Exercise.
Every line containing "Combine" should be identified and copied from the data below.

Exercise data.
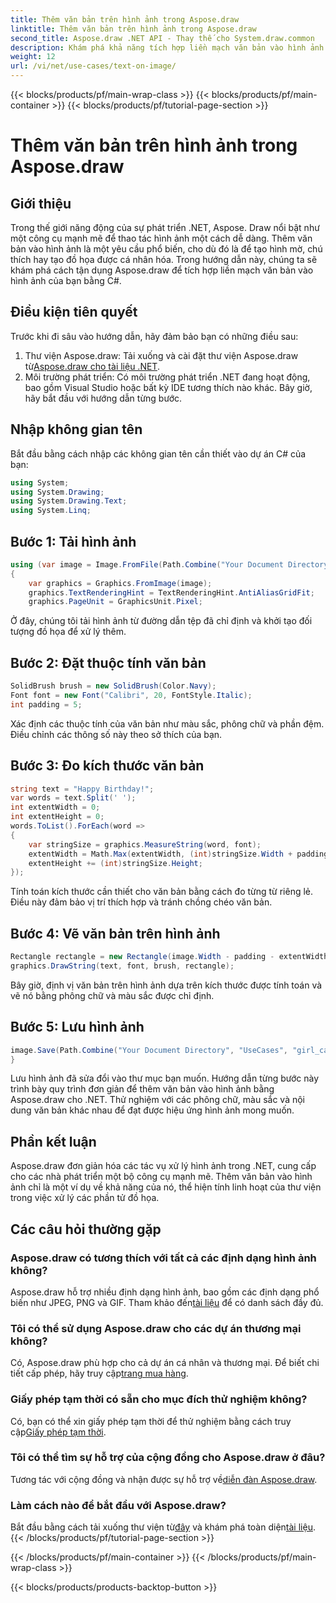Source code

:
 ```yaml
---
title: Thêm văn bản trên hình ảnh trong Aspose.draw
linktitle: Thêm văn bản trên hình ảnh trong Aspose.draw
second_title: Aspose.draw .NET API - Thay thế cho System.draw.common
description: Khám phá khả năng tích hợp liền mạch văn bản vào hình ảnh với Aspose.draw cho .NET. Hãy làm theo hướng dẫn từng bước của chúng tôi để thao tác hình ảnh dễ dàng. Tải ngay!
weight: 12
url: /vi/net/use-cases/text-on-image/
---
```


{{< blocks/products/pf/main-wrap-class >}}
{{< blocks/products/pf/main-container >}}
{{< blocks/products/pf/tutorial-page-section >}}

# Thêm văn bản trên hình ảnh trong Aspose.draw

## Giới thiệu
Trong thế giới năng động của sự phát triển .NET, Aspose. Draw nổi bật như một công cụ mạnh mẽ để thao tác hình ảnh một cách dễ dàng. Thêm văn bản vào hình ảnh là một yêu cầu phổ biến, cho dù đó là để tạo hình mờ, chú thích hay tạo đồ họa được cá nhân hóa. Trong hướng dẫn này, chúng ta sẽ khám phá cách tận dụng Aspose.draw để tích hợp liền mạch văn bản vào hình ảnh của bạn bằng C#.
## Điều kiện tiên quyết
Trước khi đi sâu vào hướng dẫn, hãy đảm bảo bạn có những điều sau:
1.  Thư viện Aspose.draw: Tải xuống và cài đặt thư viện Aspose.draw từ[Aspose.draw cho tài liệu .NET](https://reference.aspose.com/drawing/net/).
2. Môi trường phát triển: Có môi trường phát triển .NET đang hoạt động, bao gồm Visual Studio hoặc bất kỳ IDE tương thích nào khác.
Bây giờ, hãy bắt đầu với hướng dẫn từng bước.
## Nhập không gian tên
Bắt đầu bằng cách nhập các không gian tên cần thiết vào dự án C# của bạn:
```csharp
using System;
using System.Drawing;
using System.Drawing.Text;
using System.Linq;
```
## Bước 1: Tải hình ảnh
```csharp
using (var image = Image.FromFile(Path.Combine("Your Document Directory", "UseCases", "girl.jpg")))
{
    var graphics = Graphics.FromImage(image);
    graphics.TextRenderingHint = TextRenderingHint.AntiAliasGridFit;
    graphics.PageUnit = GraphicsUnit.Pixel;
```
Ở đây, chúng tôi tải hình ảnh từ đường dẫn tệp đã chỉ định và khởi tạo đối tượng đồ họa để xử lý thêm.
## Bước 2: Đặt thuộc tính văn bản
```csharp
SolidBrush brush = new SolidBrush(Color.Navy);
Font font = new Font("Calibri", 20, FontStyle.Italic);
int padding = 5;
```
Xác định các thuộc tính của văn bản như màu sắc, phông chữ và phần đệm. Điều chỉnh các thông số này theo sở thích của bạn.
## Bước 3: Đo kích thước văn bản
```csharp
string text = "Happy Birthday!";
var words = text.Split(' ');
int extentWidth = 0;
int extentHeight = 0;
words.ToList().ForEach(word =>
{
    var stringSize = graphics.MeasureString(word, font);
    extentWidth = Math.Max(extentWidth, (int)stringSize.Width + padding);
    extentHeight += (int)stringSize.Height;
});
```
Tính toán kích thước cần thiết cho văn bản bằng cách đo từng từ riêng lẻ. Điều này đảm bảo vị trí thích hợp và tránh chồng chéo văn bản.
## Bước 4: Vẽ văn bản trên hình ảnh
```csharp
Rectangle rectangle = new Rectangle(image.Width - padding - extentWidth, image.Height - padding - extentHeight, extentWidth, extentHeight);
graphics.DrawString(text, font, brush, rectangle);
```
Bây giờ, định vị văn bản trên hình ảnh dựa trên kích thước được tính toán và vẽ nó bằng phông chữ và màu sắc được chỉ định.
## Bước 5: Lưu hình ảnh
```csharp
image.Save(Path.Combine("Your Document Directory", "UseCases", "girl_card_out.jpg"));
}
```
Lưu hình ảnh đã sửa đổi vào thư mục bạn muốn.
Hướng dẫn từng bước này trình bày quy trình đơn giản để thêm văn bản vào hình ảnh bằng Aspose.draw cho .NET. Thử nghiệm với các phông chữ, màu sắc và nội dung văn bản khác nhau để đạt được hiệu ứng hình ảnh mong muốn.
## Phần kết luận
Aspose.draw đơn giản hóa các tác vụ xử lý hình ảnh trong .NET, cung cấp cho các nhà phát triển một bộ công cụ mạnh mẽ. Thêm văn bản vào hình ảnh chỉ là một ví dụ về khả năng của nó, thể hiện tính linh hoạt của thư viện trong việc xử lý các phần tử đồ họa.
## Các câu hỏi thường gặp
### Aspose.draw có tương thích với tất cả các định dạng hình ảnh không?
 Aspose.draw hỗ trợ nhiều định dạng hình ảnh, bao gồm các định dạng phổ biến như JPEG, PNG và GIF. Tham khảo đến[tài liệu](https://reference.aspose.com/drawing/net/) để có danh sách đầy đủ.
### Tôi có thể sử dụng Aspose.draw cho các dự án thương mại không?
Có, Aspose.draw phù hợp cho cả dự án cá nhân và thương mại. Để biết chi tiết cấp phép, hãy truy cập[trang mua hàng](https://purchase.aspose.com/buy).
### Giấy phép tạm thời có sẵn cho mục đích thử nghiệm không?
 Có, bạn có thể xin giấy phép tạm thời để thử nghiệm bằng cách truy cập[Giấy phép tạm thời](https://purchase.aspose.com/temporary-license/).
### Tôi có thể tìm sự hỗ trợ của cộng đồng cho Aspose.draw ở đâu?
 Tương tác với cộng đồng và nhận được sự hỗ trợ về[diễn đàn Aspose.draw](https://forum.aspose.com/c/diagram/17).
### Làm cách nào để bắt đầu với Aspose.draw?
 Bắt đầu bằng cách tải xuống thư viện từ[đây](https://releases.aspose.com/drawing/net/) và khám phá toàn diện[tài liệu](https://reference.aspose.com/drawing/net/).
{{< /blocks/products/pf/tutorial-page-section >}}

{{< /blocks/products/pf/main-container >}}
{{< /blocks/products/pf/main-wrap-class >}}

{{< blocks/products/products-backtop-button >}}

Solution for this exercise.
using (var image = Image.FromFile(Path.Combine("Your Document Directory", "UseCases", "girl.jpg")))
image.Save(Path.Combine("Your Document Directory", "UseCases", "girl_card_out.jpg"));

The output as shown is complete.